First CE Matters: On the Importance of Long Term Properties on Memory Failure Prediction

Dynamic random access memory failures are a threat to the reliability of data centres as they lead to data loss and system crashes. Timely predictions of memory failures allow for taking preventive measures such as server migration and memory replacement. Thereby, memory failure prediction prevents failures from externalizing, and it is a vital task to improve system reliability. In this paper, we revisited the problem of memory failure prediction. We analyzed the correctable errors (CEs) from hardware logs as indicators for a degraded memory state.
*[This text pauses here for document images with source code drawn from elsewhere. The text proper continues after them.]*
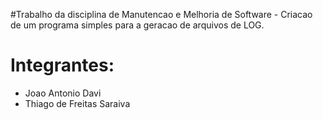 #Trabalho da disciplina de Manutencao e Melhoria de Software - Criacao de um programa simples para a geracao de arquivos de LOG.
# Integrantes:
- Joao Antonio Davi
- Thiago de Freitas Saraiva
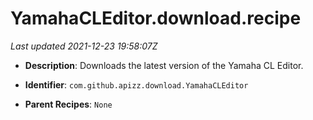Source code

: # YamahaCLEditor.download.recipe

_Last updated 2021-12-23 19:58:07Z_

- **Description**: Downloads the latest version of the Yamaha CL Editor.

- **Identifier**: `com.github.apizz.download.YamahaCLEditor`

- **Parent Recipes**: `None`
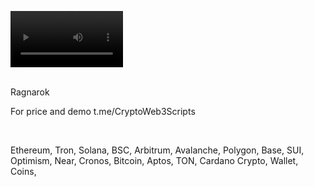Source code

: <video src='https://github.com/user-attachments/assets/fbc6badb-bd3e-461d-b243-0d89b333c3c7' width=180/><video />
<br />





<br />
Ragnarok

For price and demo
t.me/CryptoWeb3Scripts

<br />

Ethereum, Tron, Solana, BSC, Arbitrum, Avalanche, Polygon, Base, SUI, Optimism, Near, Cronos, Bitcoin, Aptos, TON, Cardano
Crypto, Wallet, Coins,
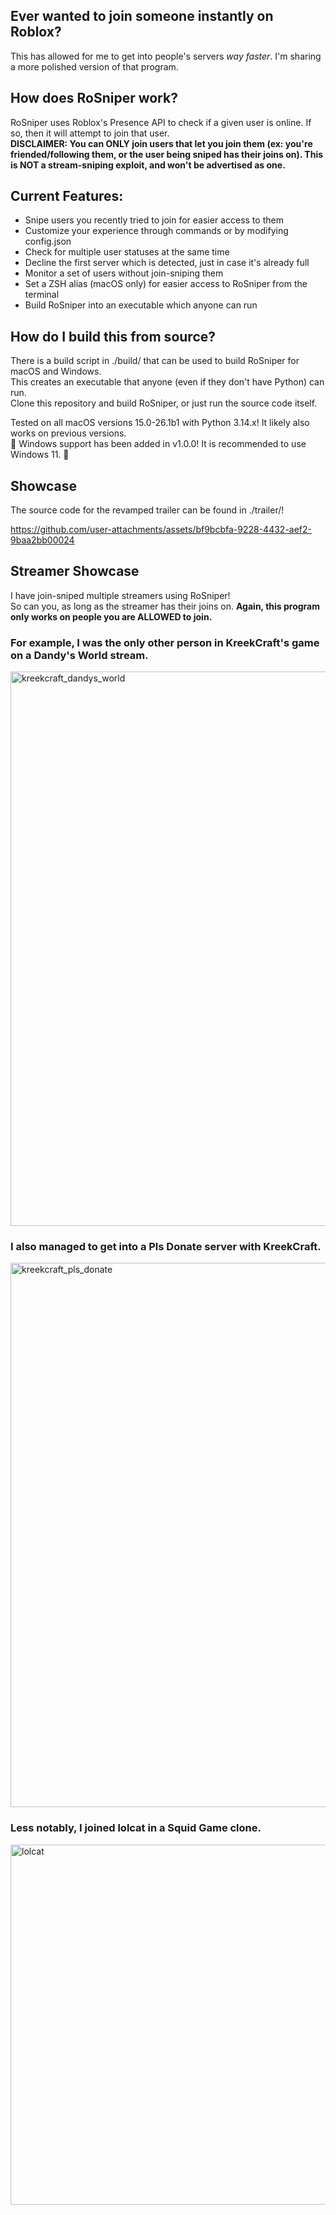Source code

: ## Ever wanted to join someone instantly on Roblox?
This has allowed for me to get into people's servers *way faster*. I'm sharing a more polished version of that program.

## How does RoSniper work?
RoSniper uses Roblox's Presence API to check if a given user is online. If so, then it will attempt to join that user.</br>
**DISCLAIMER: You can ONLY join users that let you join them (ex: you're friended/following them, or the user being sniped has their joins on). This is NOT a stream-sniping exploit, and won't be advertised as one.**

## Current Features:
- Snipe users you recently tried to join for easier access to them
- Customize your experience through commands or by modifying config.json
- Check for multiple user statuses at the same time
- Decline the first server which is detected, just in case it's already full
- Monitor a set of users without join-sniping them
- Set a ZSH alias (macOS only) for easier access to RoSniper from the terminal
- Build RoSniper into an executable which anyone can run

## How do I build this from source?
There is a build script in ./build/ that can be used to build RoSniper for macOS and Windows.</br>
This creates an executable that anyone (even if they don't have Python) can run.</br>
Clone this repository and build RoSniper, or just run the source code itself.</br>

Tested on all macOS versions 15.0-26.1b1 with Python 3.14.x! It likely also works on previous versions.</br>
🎉 Windows support has been added in v1.0.0! It is recommended to use Windows 11. 🎉

## Showcase
The source code for the revamped trailer can be found in ./trailer/!</br>

https://github.com/user-attachments/assets/bf9bcbfa-9228-4432-aef2-9baa2bb00024

## Streamer Showcase
I have join-sniped multiple streamers using RoSniper!</br>
So can you, as long as the streamer has their joins on. **Again, this program only works on people you are ALLOWED to join.**</br>

### For example, I was the only other person in KreekCraft's game on a Dandy's World stream.</br>
<img width="1543" height="887" alt="kreekcraft_dandys_world" src="https://github.com/user-attachments/assets/080192f0-fade-4190-8990-ed68881e0c39" /></br>

### I also managed to get into a Pls Donate server with KreekCraft.</br>
<img width="1372" height="871" alt="kreekcraft_pls_donate" src="https://github.com/user-attachments/assets/e56e70d4-e9b4-4011-9092-bf0097b48bf9" /></br>

### Less notably, I joined lolcat in a Squid Game clone.</br>
<img width="772" height="576" alt="lolcat" src="https://github.com/user-attachments/assets/ef34ed8b-636a-4543-86bd-08f2e17e1708" /></br>
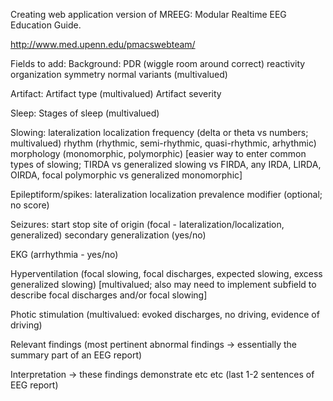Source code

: Creating web application version of MREEG: Modular Realtime EEG Education Guide.

http://www.med.upenn.edu/pmacswebteam/

Fields to add:
Background:
PDR (wiggle room around correct)
reactivity
organization
symmetry
normal variants (multivalued)

Artifact:
Artifact type (multivalued)
Artifact severity

Sleep:
Stages of sleep (multivalued)

Slowing: 
lateralization
localization
frequency (delta or theta vs numbers; multivalued)
rhythm (rhythmic, semi-rhythmic, quasi-rhythmic, arhythmic)
morphology (monomorphic, polymorphic)
[easier way to enter common types of slowing; TIRDA vs generalized slowing vs FIRDA, any IRDA, LIRDA, OIRDA, focal polymorphic vs generalized monomorphic]

Epileptiform/spikes:
lateralization
localization
prevalence
modifier (optional; no score)

Seizures:
start
stop
site of origin (focal - lateralization/localization, generalized)
secondary generalization (yes/no)

EKG (arrhythmia - yes/no)

Hyperventilation (focal slowing, focal discharges, expected slowing, excess generalized slowing) [multivalued; also may need to implement subfield to describe focal discharges and/or focal slowing]

Photic stimulation (multivalued: evoked discharges, no driving, evidence of driving)

Relevant findings (most pertinent abnormal findings -> essentially the summary part of an EEG report)

Interpretation -> these findings demonstrate etc etc (last 1-2 sentences of EEG report)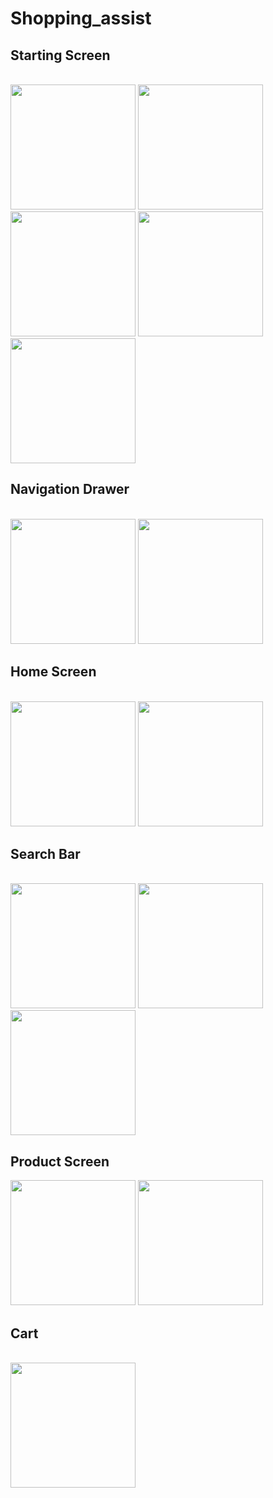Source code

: # Shopping_assist
<h2>Starting Screen</h2>
<br/>
<img src = "screenshots/Screenshot_20200430-214337.png" width="200">
<img src = "screenshots/Screenshot_20200430-214347.png" width="200">
<img src = "screenshots/Screenshot_20200430-214434.png" width="200">
<img src = "screenshots/Screenshot_20200430-214439.png" width="200">
<img src = "screenshots/Screenshot_20200430-214443.png" width="200">
<br/>
<h2>Navigation Drawer</h2>
<br/>
<img src = "screenshots/Screenshot_20200430-214515.png" width="200">
<img src = "screenshots/Screenshot_20200430-214538.png" width="200">
<br/>
<h2>Home Screen</h2>
<br/>
<img src = "screenshots/Screenshot_20200430-214546.png" width="200">
<img src = "screenshots/Screenshot_20200430-214631.png" width="200">
<br/>
<h2>Search Bar</h2>
<br/>
<img src = "screenshots/Screenshot_20200430-214648.png" width="200">
<img src = "screenshots/Screenshot_20200430-214700.png" width="200">
<img src = "screenshots/Screenshot_20200430-214725.png" width="200">
<br/>
<h2>Product Screen</h2>
<img src = "screenshots/Screenshot_20200430-214804.png" width="200">
<img src = "screenshots/Screenshot_20200430-214822.png" width="200">
<br/>
<h2>Cart</h2>
<br/>
<img src = "screenshots/Screenshot_20200430-214854.png" width="200">
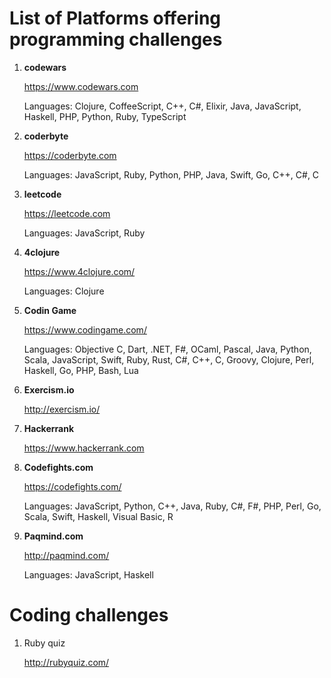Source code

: # List of Platforms offering programming challenges

1. **codewars**

   https://www.codewars.com

   Languages: Clojure, CoffeeScript, C++, C#, Elixir, Java, JavaScript, Haskell, PHP, Python, Ruby, TypeScript

2. **coderbyte**

   https://coderbyte.com

   Languages: JavaScript, Ruby, Python, PHP, Java, Swift, Go, C++, C#, C

3. **leetcode**

   https://leetcode.com

   Languages: JavaScript, Ruby

4. **4clojure**

   https://www.4clojure.com/

   Languages: Clojure

5. **Codin Game**

   https://www.codingame.com/

   Languages: Objective C, Dart, .NET, F#, OCaml, Pascal, Java, Python, Scala, JavaScript, Swift, Ruby, Rust, C#, C++, C, Groovy, Clojure, Perl, Haskell, Go, PHP, Bash, Lua

6. **Exercism.io**

   http://exercism.io/

7. **Hackerrank**

   https://www.hackerrank.com
   
8. **Codefights.com**

   https://codefights.com/
   
   Languages: JavaScript, Python, C++, Java, Ruby, C#, F#, PHP, Perl, Go, Scala, Swift, Haskell, Visual Basic, R

9. **Paqmind.com**

   http://paqmind.com/
   
   Languages: JavaScript, Haskell

# Coding challenges

1. Ruby quiz

   http://rubyquiz.com/
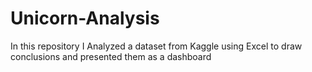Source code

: # Unicorn-Analysis
In this repository I Analyzed a dataset from Kaggle using Excel to draw conclusions and presented them as a dashboard
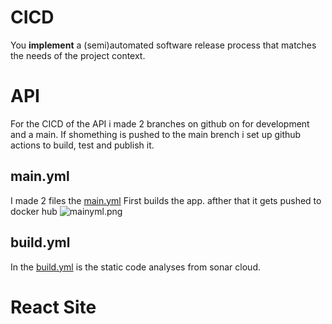 # CICD
You **implement** a (semi)automated software release process that matches the needs of the project context.
# API
For the CICD of the API i made 2 branches on github on for development and a main. If shomething is pushed to the main brench i set up github actions to build, test and publish it. 

## main.yml
I made 2 files the [main.yml](https://github.com/TjerkZ/s3-dreamcatcher-api/blob/master/.github/workflows/main.yml) First builds the app. afther that it gets pushed to docker hub
![mainyml.png]()

## build.yml
In the [build.yml](https://github.com/TjerkZ/s3-dreamcatcher-api/blob/master/.github/workflows/build.yml) is the static code analyses from sonar cloud.
# React Site
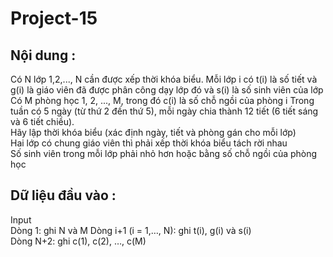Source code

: # Project-15
## Nội dung :
Có N lớp 1,2,..., N cần được xếp thời khóa biểu. Mỗi lớp i có t(i) là số tiết và g(i) là giáo viên đã được phân công dạy lớp đó và s(i) là số sinh viên của lớp 
Có M phòng học 1, 2, ..., M, trong đó c(i) là số chỗ ngồi của phòng i  Trong tuần có 5 ngày (từ thứ 2 đến thứ 5), mỗi ngày chia thành 12 tiết (6 tiết sáng và 6 tiết chiều).  
Hãy lập thời khóa biểu (xác định ngày, tiết và phòng gán cho mỗi lớp)  
Hai lớp có chung giáo viên thì phải xếp thời khóa biểu tách rời nhau  
Số sinh viên trong mỗi lớp phải nhỏ hơn hoặc bằng số chỗ ngồi của phòng học

## Dữ liệu đầu vào :
Input  
Dòng 1: ghi N và M 
Dòng i+1 (i = 1,…, N): ghi t(i), g(i) và s(i)  
Dòng N+2: ghi c(1), c(2), …, c(M)
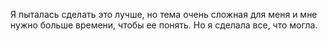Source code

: Я пыталась сделать это лучше, но тема очень сложная для меня и мне нужно больше времени, чтобы ее понять. Но я сделала все, что могла.

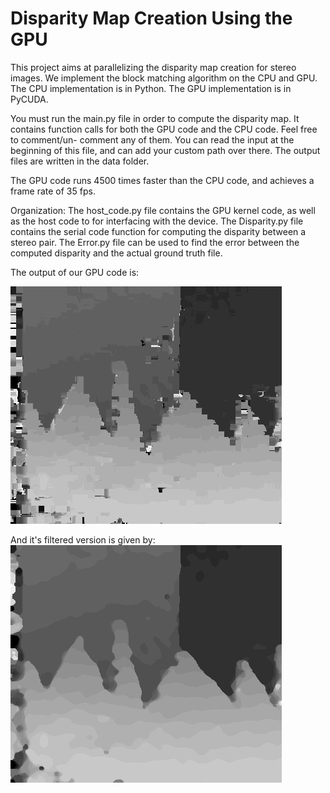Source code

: <H1> Disparity Map Creation Using the GPU </H1>

This project aims at parallelizing the disparity map creation for stereo images. 
We implement the block matching algorithm on the CPU and GPU. The CPU implementation
is in Python. The GPU implementation is in PyCUDA. 

You must run the main.py file in order to compute the disparity map. It contains
function calls for both the GPU code and the CPU code. Feel free to comment/un-
comment any of them. You can read the input at the beginning of this file, and
can add your custom path over there. The output files are written in the data folder.

The GPU code runs 4500 times faster than the CPU code, and achieves a frame rate of 
35 fps. 

Organization:
The host_code.py file contains the GPU kernel code, as well as the host code to
for interfacing with the device. 
The Disparity.py file contains the serial code function for computing the disparity 
between a stereo pair. 
The Error.py file can be used to find the error between the computed disparity and
the actual ground truth file. 

The output of our GPU code is:
<br>

<img src = "GPU_raw.png" alt="output">

And it's filtered version is given by:
<br>
<img src = "GPU_Filtered.png" alt="output_1">
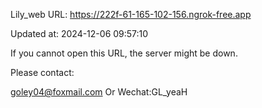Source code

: Lily_web URL: https://222f-61-165-102-156.ngrok-free.app

Updated at: 2024-12-06 09:57:10

If you cannot open this URL, the server might be down.

Please contact: 

goley04@foxmail.com Or Wechat:GL_yeaH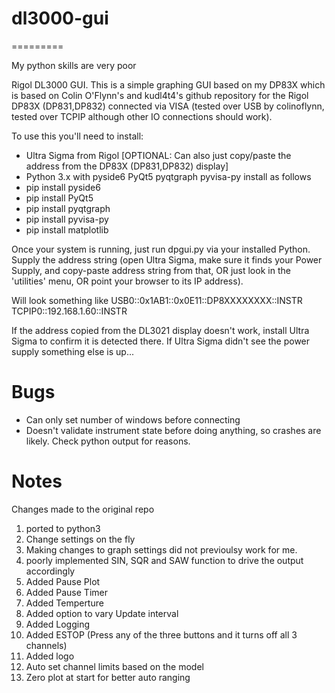 # dl3000-gui
=========

My python skills are very poor 

Rigol DL3000 GUI. This is a simple graphing GUI based on my DP83X which is based on Colin O'Flynn's and kudl4t4's github repository for the Rigol DP83X (DP831,DP832) connected via VISA (tested over USB by colinoflynn, tested over TCPIP although other IO connections should work).

To use this you'll need to install:

 * Ultra Sigma from Rigol [OPTIONAL: Can also just copy/paste the address from the DP83X (DP831,DP832) display]
 * Python 3.x with pyside6 PyQt5 pyqtgraph pyvisa-py install as follows
 * pip install pyside6
 * pip install PyQt5 
 * pip install pyqtgraph
 * pip install pyvisa-py
 * pip install matplotlib
 
Once your system is running, just run dpgui.py via your installed Python. Supply the address string (open Ultra Sigma, make sure it finds your Power Supply, and copy-paste address string from that, OR just look in the 'utilities' menu, OR point your browser to its IP address). 

Will look something like 
 USB0::0x1AB1::0x0E11::DP8XXXXXXXX::INSTR
 TCPIP0::192.168.1.60::INSTR

If the address copied from the DL3021 display doesn't work, install Ultra Sigma to confirm it is detected there. If Ultra Sigma didn't see the power supply something else is up...

Bugs
=======

 * Can only set number of windows before connecting
 * Doesn't validate instrument state before doing anything, so crashes are likely. Check python output for reasons.
 
Notes
========

Changes made to the original repo

1. ported to python3
2. Change settings on the fly
3. Making changes to graph settings did not previoulsy work for me.
4. poorly implemented SIN, SQR and SAW function to drive the output accordingly
5. Added Pause Plot
6. Added Pause Timer
7. Added Temperture
8. Added option to vary Update interval
9. Added Logging
10. Added ESTOP (Press any of the three buttons and it turns off all 3 channels)
11. Added logo
12. Auto set channel limits based on the model 
13. Zero plot at start for better auto ranging 
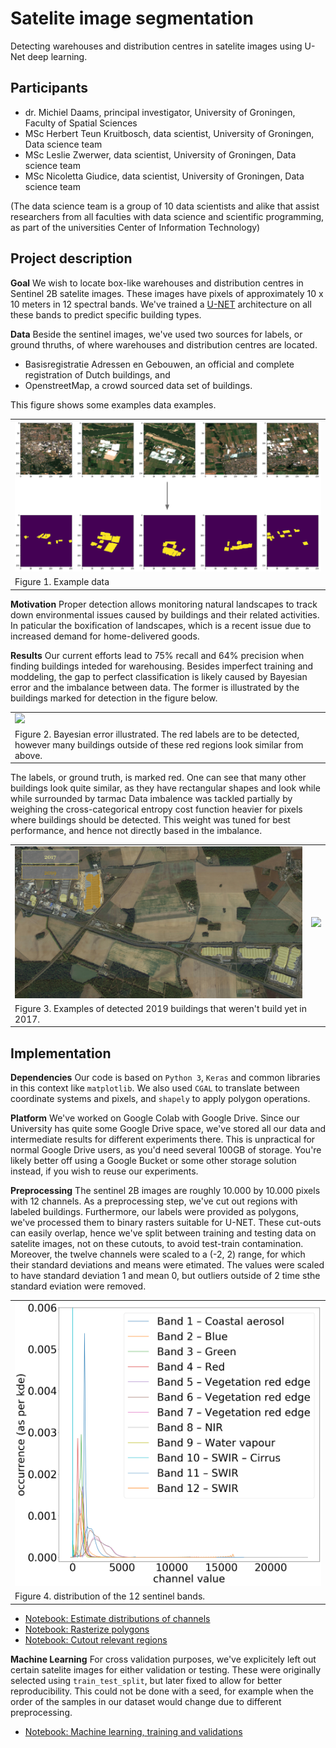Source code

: # Satelite image segmentation

Detecting warehouses and distribution centres in satelite images using U-Net deep learning.

## Participants

 * dr. Michiel Daams, principal investigator, University of Groningen, Faculty of Spatial Sciences
 * MSc Herbert Teun Kruitbosch, data scientist, University of Groningen, Data science team
 * MSc Leslie Zwerwer, data scientist, University of Groningen, Data science team
 * MSc Nicoletta Giudice, data scientist, University of Groningen, Data science team

(The data science team is a group of 10 data scientists and alike that assist researchers from all faculties with data science and scientific programming, as part of the universities Center of Information Technology)

## Project description

**Goal** We wish to locate box-like warehouses and distribution centres in Sentinel 2B satelite images. These images have pixels of approximately 10 x 10 meters in 12 spectral bands. We've trained a [U-NET](https://lmb.informatik.uni-freiburg.de/people/ronneber/u-net/) architecture on all these bands to predict specific building types.

**Data** Beside the sentinel images, we've used two sources for labels, or ground thruths, of where warehouses and distribution centres are located.

 * Basisregistratie Adressen en Gebouwen, an official and complete registration of Dutch buildings, and
 * OpenstreetMap, a crowd sourced data set of buildings.

This figure shows some examples data examples.

<table>
  <tr>	
    <td><img src="images/example-prediction.png"/>
    
  </tr>
  <tr>
    <td>Figure 1. Example data</td>
  </tr>
</table>
 
**Motivation** Proper detection allows monitoring natural landscapes to track down environmental issues caused by buildings and their related activities. In paticular the boxification of landscapes, which is a recent issue due to increased demand for home-delivered goods.

**Results** Our current efforts lead to 75% recall and 64% precision when finding buildings inteded for warehousing. Besides imperfect training and moddeling, the gap to perfect classification is likely caused by Bayesian error and the imbalance between data. The former is illustrated by the buildings marked for detection in the figure below. 


<table>
  <tr>
    <td><img src="images/example-data.png"/></td>
  </tr>
  <tr>
    <td>Figure 2. Bayesian error illustrated. The red labels are to be detected, however many buildings outside of these red regions look similar from above.</td>
  </tr>
</table>


The labels, or ground truth, is marked red. One can see that many other buildings look quite similar, as they have rectangular shapes and look while while surrounded by tarmac Data imbalence was tackled partially by weighing the cross-categorical entropy cost function heavier for pixels where buildings should be detected. This weight was tuned for best performance, and hence not directly based in the imbalance.

<table>
  <tr>
    <td><img src="images/example-2017-2019-01.png"/></td>
    <td><img src="(images/example-2017-2019-02.png"/></td>
  </tr>
  <tr>
    <td colspan="2">Figure 3. Examples of detected 2019 buildings that weren't build yet in 2017.</td>
  </tr>
</table>

## Implementation

**Dependencies** Our code is based on `Python 3`, `Keras` and common libraries in this context like `matplotlib`. We also used `CGAL` to translate between coordinate systems and pixels, and `shapely` to apply polygon operations.

**Platform** We've worked on Google Colab with Google Drive. Since our University has quite some Google Drive space, we've stored all our data and intermediate results for different experiments there. This is unpractical for normal Google Drive users, as you'd need several 100GB of storage. You're likely better off using a Google Bucket or some other storage solution instead, if you wish to reuse our experiments.

**Preprocessing** The sentinel 2B images are roughly 10.000 by 10.000 pixels with 12 channels. As a preprocessing step, we've cut out regions with labeled buildings. Furthermore, our labels were provided as polygons, we've processed them to binary rasters suitable for U-NET. These cut-outs can easily overlap, hence we've split between training and testing data on satelite images, not on these cutouts, to avoid test-train contamination. Moreover, the twelve channels were scaled to a (-2, 2) range, for which their standard deviations and means were etimated. The values were scaled to have standard deviation 1 and mean 0, but outliers outside of 2 time sthe standard eviation were removed.

<table>
  <tr>
    <td><img src="images/channel-distribution.png"/></td>
  </tr>
  <tr>
    <td colspan="2">Figure 4. distribution of the 12 sentinel bands.</td>
  </tr>
</table>

 * [Notebook: Estimate distributions of channels](notebooks/preprocessing/Estimate%20mean%20and%20stddev.ipynb)
 * [Notebook: Rasterize polygons](notebooks/preprocessing/Create%20Training%20Data%20masks.ipynb)
 * [Notebook: Cutout relevant regions](notebooks/preprocessing/Estimate%20mean%20and%20stddev.ipynb)

**Machine Learning** For cross validation purposes, we've explicitely left out certain satelite images for either validation or testing. These were originally selected using `train_test_split`, but later fixed to allow for better reproducibility. This could not be done with a seed, for example when the order of the samples in our dataset would change due to different preprocessing.



 * [Notebook: Machine learning, training and validations](notebooks/machine-learning/Train%20U-NET.ipynb)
As memories do not always work with full occupancy, access to faulty memory parts is time distributed. Following this intuition, we observed that important properties for memory failure prediction are distributed through long time intervals. In contrast, related studies, to fit practical constraints, frequently only analyze the CEs from the last fixed-size time interval while ignoring the predating information. Motivated by the observed discrepancy, we study the impact of including the overall (long-range) CE evolution and propose novel features that are calculated incrementally to preserve long-range properties. By coupling the extracted features with machine learning methods, we learn a predictive model to anticipate upcoming failures three hours in advance while improving the average relative precision and recall for 21% and 19% accordingly. We evaluated our methodology on real-world memory failures from the server fleet of a large cloud provider, justifying its validity and practicality.